● TASK INSTRUCTIONS:
Nothing in the records may be left out or altered; reproduce them all exactly.
======== RECORDS PROVIDED
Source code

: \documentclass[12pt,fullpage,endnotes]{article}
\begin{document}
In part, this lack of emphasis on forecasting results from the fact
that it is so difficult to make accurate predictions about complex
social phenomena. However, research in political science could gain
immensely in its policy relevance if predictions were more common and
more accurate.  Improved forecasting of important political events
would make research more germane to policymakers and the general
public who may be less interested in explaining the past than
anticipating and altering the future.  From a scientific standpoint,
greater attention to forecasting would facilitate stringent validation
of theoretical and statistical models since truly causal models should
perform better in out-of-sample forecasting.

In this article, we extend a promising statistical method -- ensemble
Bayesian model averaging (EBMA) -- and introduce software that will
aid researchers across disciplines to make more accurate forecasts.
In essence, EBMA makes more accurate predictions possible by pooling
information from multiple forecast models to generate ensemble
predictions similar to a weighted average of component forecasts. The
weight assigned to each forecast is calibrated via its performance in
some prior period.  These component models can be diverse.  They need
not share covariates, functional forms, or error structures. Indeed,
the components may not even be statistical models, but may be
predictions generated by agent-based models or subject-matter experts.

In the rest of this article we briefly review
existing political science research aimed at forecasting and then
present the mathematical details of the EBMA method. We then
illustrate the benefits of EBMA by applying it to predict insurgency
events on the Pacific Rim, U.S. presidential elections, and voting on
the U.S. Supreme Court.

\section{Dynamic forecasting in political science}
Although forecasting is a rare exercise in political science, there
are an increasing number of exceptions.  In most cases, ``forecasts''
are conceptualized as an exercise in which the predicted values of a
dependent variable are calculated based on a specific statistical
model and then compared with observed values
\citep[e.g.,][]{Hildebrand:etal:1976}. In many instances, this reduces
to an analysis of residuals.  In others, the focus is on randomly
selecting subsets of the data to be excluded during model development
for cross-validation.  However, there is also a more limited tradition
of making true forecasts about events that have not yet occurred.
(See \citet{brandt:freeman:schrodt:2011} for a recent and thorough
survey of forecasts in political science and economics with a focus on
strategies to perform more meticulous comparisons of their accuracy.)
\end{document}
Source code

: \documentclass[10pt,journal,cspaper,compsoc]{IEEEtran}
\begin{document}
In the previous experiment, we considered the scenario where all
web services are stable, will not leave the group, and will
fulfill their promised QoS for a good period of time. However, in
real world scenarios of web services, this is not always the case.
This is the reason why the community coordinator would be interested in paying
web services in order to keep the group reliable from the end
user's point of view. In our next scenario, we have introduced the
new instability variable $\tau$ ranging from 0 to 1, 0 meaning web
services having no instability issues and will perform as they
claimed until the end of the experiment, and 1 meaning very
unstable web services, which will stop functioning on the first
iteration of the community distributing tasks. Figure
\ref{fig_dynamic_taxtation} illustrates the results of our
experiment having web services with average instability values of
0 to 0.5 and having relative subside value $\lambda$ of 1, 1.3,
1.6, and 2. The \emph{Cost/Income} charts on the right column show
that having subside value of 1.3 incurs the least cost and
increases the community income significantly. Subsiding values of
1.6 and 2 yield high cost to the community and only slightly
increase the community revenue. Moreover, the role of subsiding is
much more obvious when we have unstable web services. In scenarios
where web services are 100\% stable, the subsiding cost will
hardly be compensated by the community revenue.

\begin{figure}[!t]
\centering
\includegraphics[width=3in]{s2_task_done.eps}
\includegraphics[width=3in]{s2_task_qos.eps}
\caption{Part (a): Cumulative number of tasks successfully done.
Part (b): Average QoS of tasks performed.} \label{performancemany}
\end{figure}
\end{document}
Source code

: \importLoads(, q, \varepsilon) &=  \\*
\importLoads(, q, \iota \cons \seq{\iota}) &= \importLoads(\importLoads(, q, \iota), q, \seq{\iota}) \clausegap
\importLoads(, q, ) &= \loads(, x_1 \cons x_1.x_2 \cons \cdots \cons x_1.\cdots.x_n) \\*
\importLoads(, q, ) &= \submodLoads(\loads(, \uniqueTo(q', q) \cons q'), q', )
================
● FINISHED EXERCISE:
Source code

: \documentclass[12pt,fullpage,endnotes]{article}
\begin{document}
In part, this lack of emphasis on forecasting results from the fact
that it is so difficult to make accurate predictions about complex
social phenomena. However, research in political science could gain
immensely in its policy relevance if predictions were more common and
more accurate.  Improved forecasting of important political events
would make research more germane to policymakers and the general
public who may be less interested in explaining the past than
anticipating and altering the future.  From a scientific standpoint,
greater attention to forecasting would facilitate stringent validation
of theoretical and statistical models since truly causal models should
perform better in out-of-sample forecasting.

In this article, we extend a promising statistical method -- ensemble
Bayesian model averaging (EBMA) -- and introduce software that will
aid researchers across disciplines to make more accurate forecasts.
In essence, EBMA makes more accurate predictions possible by pooling
information from multiple forecast models to generate ensemble
predictions similar to a weighted average of component forecasts. The
weight assigned to each forecast is calibrated via its performance in
some prior period.  These component models can be diverse.  They need
not share covariates, functional forms, or error structures. Indeed,
the components may not even be statistical models, but may be
predictions generated by agent-based models or subject-matter experts.

In the rest of this article we briefly review
existing political science research aimed at forecasting and then
present the mathematical details of the EBMA method. We then
illustrate the benefits of EBMA by applying it to predict insurgency
events on the Pacific Rim, U.S. presidential elections, and voting on
the U.S. Supreme Court.

\section{Dynamic forecasting in political science}
Although forecasting is a rare exercise in political science, there
are an increasing number of exceptions.  In most cases, ``forecasts''
are conceptualized as an exercise in which the predicted values of a
dependent variable are calculated based on a specific statistical
model and then compared with observed values
\citep[e.g.,][]{Hildebrand:etal:1976}. In many instances, this reduces
to an analysis of residuals.  In others, the focus is on randomly
selecting subsets of the data to be excluded during model development
for cross-validation.  However, there is also a more limited tradition
of making true forecasts about events that have not yet occurred.
(See \citet{brandt:freeman:schrodt:2011} for a recent and thorough
survey of forecasts in political science and economics with a focus on
strategies to perform more meticulous comparisons of their accuracy.)
\end{document}
Source code

: \documentclass[10pt,journal,cspaper,compsoc]{IEEEtran}
\begin{document}
In the previous experiment, we considered the scenario where all
web services are stable, will not leave the group, and will
fulfill their promised QoS for a good period of time. However, in
real world scenarios of web services, this is not always the case.
This is the reason why the community coordinator would be interested in paying
web services in order to keep the group reliable from the end
user's point of view. In our next scenario, we have introduced the
new instability variable $\tau$ ranging from 0 to 1, 0 meaning web
services having no instability issues and will perform as they
claimed until the end of the experiment, and 1 meaning very
unstable web services, which will stop functioning on the first
iteration of the community distributing tasks. Figure
\ref{fig_dynamic_taxtation} illustrates the results of our
experiment having web services with average instability values of
0 to 0.5 and having relative subside value $\lambda$ of 1, 1.3,
1.6, and 2. The \emph{Cost/Income} charts on the right column show
that having subside value of 1.3 incurs the least cost and
increases the community income significantly. Subsiding values of
1.6 and 2 yield high cost to the community and only slightly
increase the community revenue. Moreover, the role of subsiding is
much more obvious when we have unstable web services. In scenarios
where web services are 100\% stable, the subsiding cost will
hardly be compensated by the community revenue.

\begin{figure}[!t]
\centering
\includegraphics[width=3in]{s2_task_done.eps}
\includegraphics[width=3in]{s2_task_qos.eps}
\caption{Part (a): Cumulative number of tasks successfully done.
Part (b): Average QoS of tasks performed.} \label{performancemany}
\end{figure}
\end{document}
Source code

: \importLoads(, q, \varepsilon) &=  \\*
\importLoads(, q, \iota \cons \seq{\iota}) &= \importLoads(\importLoads(, q, \iota), q, \seq{\iota}) \clausegap
\importLoads(, q, ) &= \loads(, x_1 \cons x_1.x_2 \cons \cdots \cons x_1.\cdots.x_n) \\*
\importLoads(, q, ) &= \submodLoads(\loads(, \uniqueTo(q', q) \cons q'), q', )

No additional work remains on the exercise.